On the video of the first five techniques, I noticed the quote, "punches, kicks and weapons-move as soon as you see it." I really don't agree! You should move when it's appropriate to move.

Think about this; you're in a small room, say 10ft by 10ft. Your attacker is stood with his back against the door, and your in the middle of the room, with nothing to provide cover. He has a handgun, let's say a glock so there's no safety and his finger is extended and out of the trigger guard, he begins to move towards you. Do you move as soon as you see the weapon?

I'm not picking here, I'm trying to provide some food for thought. When an absolute statement is made, usually it's wrong, especially when considering combat arts, they're not exact sciences.

I know you've just started EPAK, but your stances need more work before you continue learning techniques. Take a couple of weeks to find your ideal toe-heel (width), and knee-heel (depth) posture in your neutral bow and spend time moving between your neutral, forward and reverse bow. Then ad your strikes to your stances and spend a couple of weeks coordinating stances with strikes. 
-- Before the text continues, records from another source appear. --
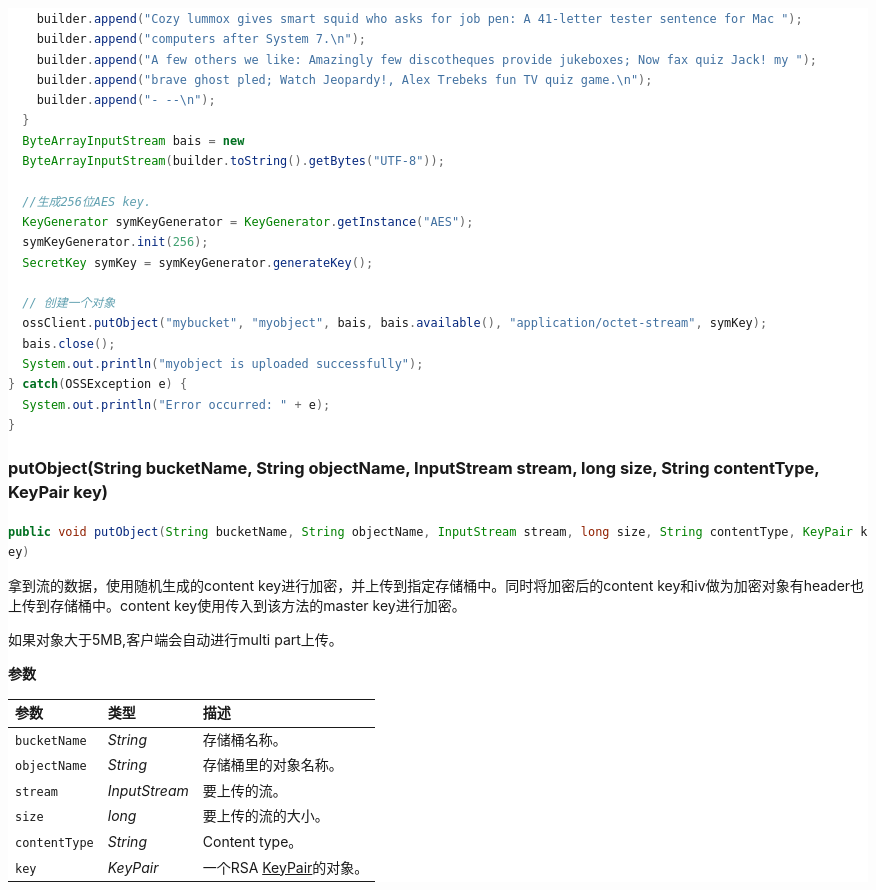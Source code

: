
 ```java
    builder.append("Cozy lummox gives smart squid who asks for job pen: A 41-letter tester sentence for Mac ");
    builder.append("computers after System 7.\n");
    builder.append("A few others we like: Amazingly few discotheques provide jukeboxes; Now fax quiz Jack! my ");
    builder.append("brave ghost pled; Watch Jeopardy!, Alex Trebeks fun TV quiz game.\n");
    builder.append("- --\n");
  }
  ByteArrayInputStream bais = new
  ByteArrayInputStream(builder.toString().getBytes("UTF-8"));

  //生成256位AES key.
  KeyGenerator symKeyGenerator = KeyGenerator.getInstance("AES");
  symKeyGenerator.init(256);
  SecretKey symKey = symKeyGenerator.generateKey();

  // 创建一个对象
  ossClient.putObject("mybucket", "myobject", bais, bais.available(), "application/octet-stream", symKey);
  bais.close();
  System.out.println("myobject is uploaded successfully");
} catch(OSSException e) {
  System.out.println("Error occurred: " + e);
}
```



### putObject(String bucketName, String objectName, InputStream stream, long size, String contentType, KeyPair key)

```java
public void putObject(String bucketName, String objectName, InputStream stream, long size, String contentType, KeyPair key)
```

拿到流的数据，使用随机生成的content key进行加密，并上传到指定存储桶中。同时将加密后的content key和iv做为加密对象有header也上传到存储桶中。content key使用传入到该方法的master key进行加密。

如果对象大于5MB,客户端会自动进行multi part上传。

**参数**

| 参数          | 类型          | 描述                                                         |
| :------------ | :------------ | :----------------------------------------------------------- |
| `bucketName`  | *String*      | 存储桶名称。                                                 |
| `objectName`  | *String*      | 存储桶里的对象名称。                                         |
| `stream`      | *InputStream* | 要上传的流。                                                 |
| `size`        | *long*        | 要上传的流的大小。                                           |
| `contentType` | *String*      | Content type。                                               |
| `key`         | *KeyPair*     | 一个RSA [KeyPair](https://docs.oracle.com/javase/7/docs/api/java/security/KeyPair.html)的对象。 |

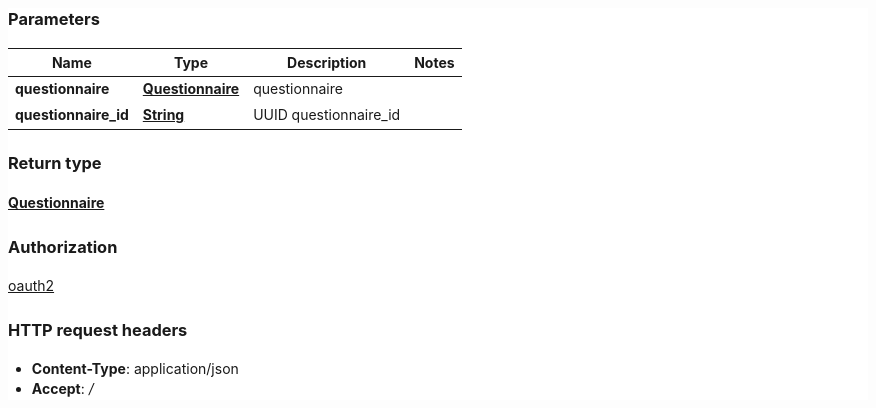 ### Parameters

Name | Type | Description  | Notes
------------- | ------------- | ------------- | -------------
 **questionnaire** | [**Questionnaire**](Questionnaire.md)| questionnaire | 
 **questionnaire_id** | [**String**](.md)| UUID questionnaire_id | 

### Return type

[**Questionnaire**](Questionnaire.md)

### Authorization

[oauth2](../README.md#oauth2)

### HTTP request headers

 - **Content-Type**: application/json
 - **Accept**: */*



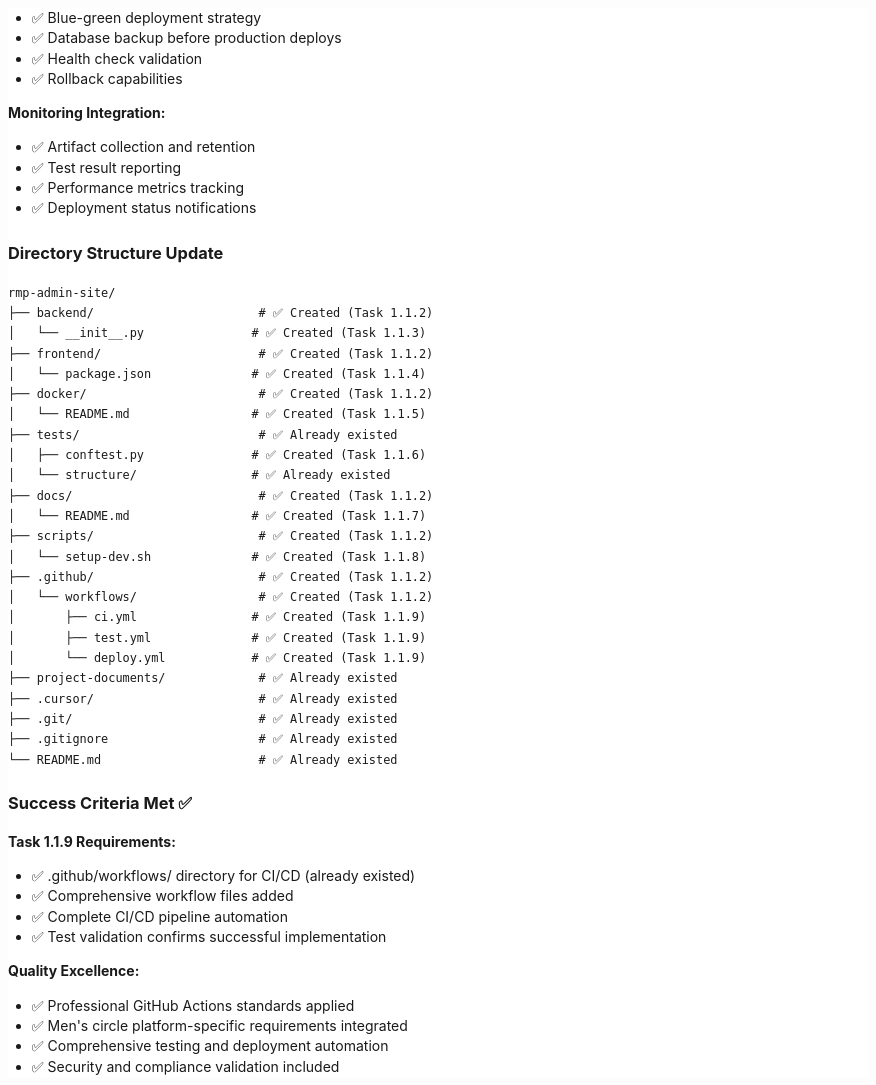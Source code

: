 - ✅ Blue-green deployment strategy
- ✅ Database backup before production deploys
- ✅ Health check validation
- ✅ Rollback capabilities

**Monitoring Integration:**

- ✅ Artifact collection and retention
- ✅ Test result reporting
- ✅ Performance metrics tracking
- ✅ Deployment status notifications

### Directory Structure Update

```
rmp-admin-site/
├── backend/                       # ✅ Created (Task 1.1.2)
│   └── __init__.py               # ✅ Created (Task 1.1.3)
├── frontend/                      # ✅ Created (Task 1.1.2)
│   └── package.json              # ✅ Created (Task 1.1.4)
├── docker/                        # ✅ Created (Task 1.1.2)
│   └── README.md                 # ✅ Created (Task 1.1.5)
├── tests/                         # ✅ Already existed
│   ├── conftest.py               # ✅ Created (Task 1.1.6)
│   └── structure/                # ✅ Already existed
├── docs/                          # ✅ Created (Task 1.1.2)
│   └── README.md                 # ✅ Created (Task 1.1.7)
├── scripts/                       # ✅ Created (Task 1.1.2)
│   └── setup-dev.sh              # ✅ Created (Task 1.1.8)
├── .github/                       # ✅ Created (Task 1.1.2)
│   └── workflows/                 # ✅ Created (Task 1.1.2)
│       ├── ci.yml                # ✅ Created (Task 1.1.9)
│       ├── test.yml              # ✅ Created (Task 1.1.9)
│       └── deploy.yml            # ✅ Created (Task 1.1.9)
├── project-documents/             # ✅ Already existed
├── .cursor/                       # ✅ Already existed
├── .git/                          # ✅ Already existed
├── .gitignore                     # ✅ Already existed
└── README.md                      # ✅ Already existed
```

### Success Criteria Met ✅

**Task 1.1.9 Requirements:**

- ✅ .github/workflows/ directory for CI/CD (already existed)
- ✅ Comprehensive workflow files added
- ✅ Complete CI/CD pipeline automation
- ✅ Test validation confirms successful implementation

**Quality Excellence:**

- ✅ Professional GitHub Actions standards applied
- ✅ Men's circle platform-specific requirements integrated
- ✅ Comprehensive testing and deployment automation
- ✅ Security and compliance validation included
In Alternating Maces, you're not using stances at all in the video. Remember in that Karate kid movie, when they go to Okinawa and Daniel learns hip rotation by observing the drum that's rolled between the hands. Alternating Maces uses the same principle. Your forward bow increases depth on the rear punch and your reverse bow increases depth on the backfist (I prefer a hammerfist) and offers a complimentary angle for the defender to escape in the direction of five o'clock.


----------



## Touch Of Death (Jun 13, 2011)

yorkshirelad said:


> On the video of the first five techniques, I noticed the quote, "punches, kicks and weapons-move as soon as you see it." I really don't agree! You should move when it's appropriate to move.
> 
> Think about this; you're in a small room, say 10ft by 10ft. Your attacker is stood with his back against the door, and your in the middle of the room, with nothing to provide cover. He has a handgun, let's say a glock so there's no safety and his finger is extended and out of the trigger guard, he begins to move towards you. Do you move as soon as you see the weapon?
> 
> ...


I never heard about the reverse bow thing before, but even a transition from a forward bow to a neutral can provide that pop.
Sean


----------